▸ **Your task**
Locate the line that contains "- ## 🎓MARKDOWN" in the entries below, then repeat it and every following line through the line that contains "Ionic es un", exactly, and no others.

▸ **Records to process**
============================================================

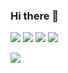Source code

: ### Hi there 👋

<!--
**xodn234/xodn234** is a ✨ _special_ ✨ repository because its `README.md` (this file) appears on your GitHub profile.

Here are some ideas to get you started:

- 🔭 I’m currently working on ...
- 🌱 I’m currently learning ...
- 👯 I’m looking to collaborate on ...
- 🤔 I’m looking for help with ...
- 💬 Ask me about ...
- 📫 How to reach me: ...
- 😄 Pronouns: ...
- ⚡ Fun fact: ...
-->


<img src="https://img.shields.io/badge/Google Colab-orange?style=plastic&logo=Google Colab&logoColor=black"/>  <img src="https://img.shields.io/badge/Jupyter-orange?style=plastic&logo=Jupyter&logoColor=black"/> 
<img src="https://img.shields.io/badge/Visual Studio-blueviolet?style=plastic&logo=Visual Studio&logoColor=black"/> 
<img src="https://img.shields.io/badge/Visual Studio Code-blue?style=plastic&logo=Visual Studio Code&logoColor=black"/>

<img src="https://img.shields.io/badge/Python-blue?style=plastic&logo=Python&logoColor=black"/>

============================================================

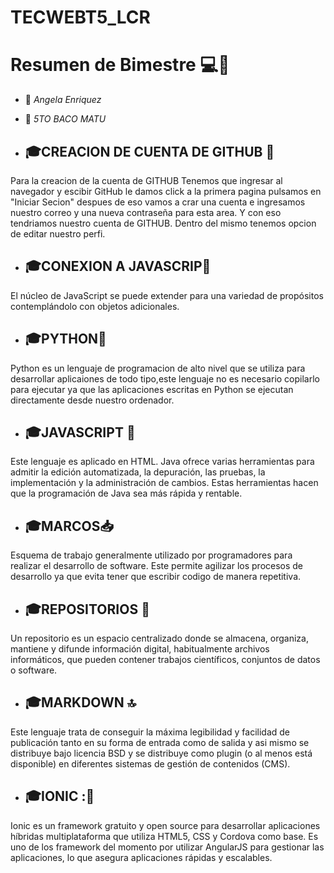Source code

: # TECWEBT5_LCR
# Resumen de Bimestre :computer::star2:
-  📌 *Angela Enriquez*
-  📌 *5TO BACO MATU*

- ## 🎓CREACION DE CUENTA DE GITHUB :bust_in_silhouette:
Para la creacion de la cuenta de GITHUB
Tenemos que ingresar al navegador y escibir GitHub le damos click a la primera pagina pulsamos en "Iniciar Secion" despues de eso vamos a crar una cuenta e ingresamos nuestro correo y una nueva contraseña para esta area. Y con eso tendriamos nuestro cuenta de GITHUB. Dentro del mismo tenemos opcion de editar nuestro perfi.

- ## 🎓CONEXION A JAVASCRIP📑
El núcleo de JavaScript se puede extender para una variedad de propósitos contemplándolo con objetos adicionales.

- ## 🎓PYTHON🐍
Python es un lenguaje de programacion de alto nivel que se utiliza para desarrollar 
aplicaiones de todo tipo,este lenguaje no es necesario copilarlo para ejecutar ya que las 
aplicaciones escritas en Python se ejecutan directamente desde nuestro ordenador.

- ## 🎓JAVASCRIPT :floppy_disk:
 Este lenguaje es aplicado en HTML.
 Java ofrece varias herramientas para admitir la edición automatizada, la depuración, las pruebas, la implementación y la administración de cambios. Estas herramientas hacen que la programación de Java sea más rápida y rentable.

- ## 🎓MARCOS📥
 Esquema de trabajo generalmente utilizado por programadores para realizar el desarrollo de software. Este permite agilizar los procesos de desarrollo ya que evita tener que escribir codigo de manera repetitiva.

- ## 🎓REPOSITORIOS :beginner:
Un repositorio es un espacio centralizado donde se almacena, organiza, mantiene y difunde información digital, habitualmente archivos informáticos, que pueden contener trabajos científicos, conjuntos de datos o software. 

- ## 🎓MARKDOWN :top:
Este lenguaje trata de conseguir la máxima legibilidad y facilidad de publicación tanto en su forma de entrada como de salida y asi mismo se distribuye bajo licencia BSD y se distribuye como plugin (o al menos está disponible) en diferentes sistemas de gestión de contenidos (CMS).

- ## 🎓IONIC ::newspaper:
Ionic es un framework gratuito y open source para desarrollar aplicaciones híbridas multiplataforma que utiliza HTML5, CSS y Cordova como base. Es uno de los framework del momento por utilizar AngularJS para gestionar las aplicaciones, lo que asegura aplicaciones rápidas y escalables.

============================================================

▸ **Solved exercise**
- ## 🎓MARKDOWN :top:
Este lenguaje trata de conseguir la máxima legibilidad y facilidad de publicación tanto en su forma de entrada como de salida y asi mismo se distribuye bajo licencia BSD y se distribuye como plugin (o al menos está disponible) en diferentes sistemas de gestión de contenidos (CMS).

- ## 🎓IONIC ::newspaper:
Ionic es un framework gratuito y open source para desarrollar aplicaciones híbridas multiplataforma que utiliza HTML5, CSS y Cordova como base. Es uno de los framework del momento por utilizar AngularJS para gestionar las aplicaciones, lo que asegura aplicaciones rápidas y escalables.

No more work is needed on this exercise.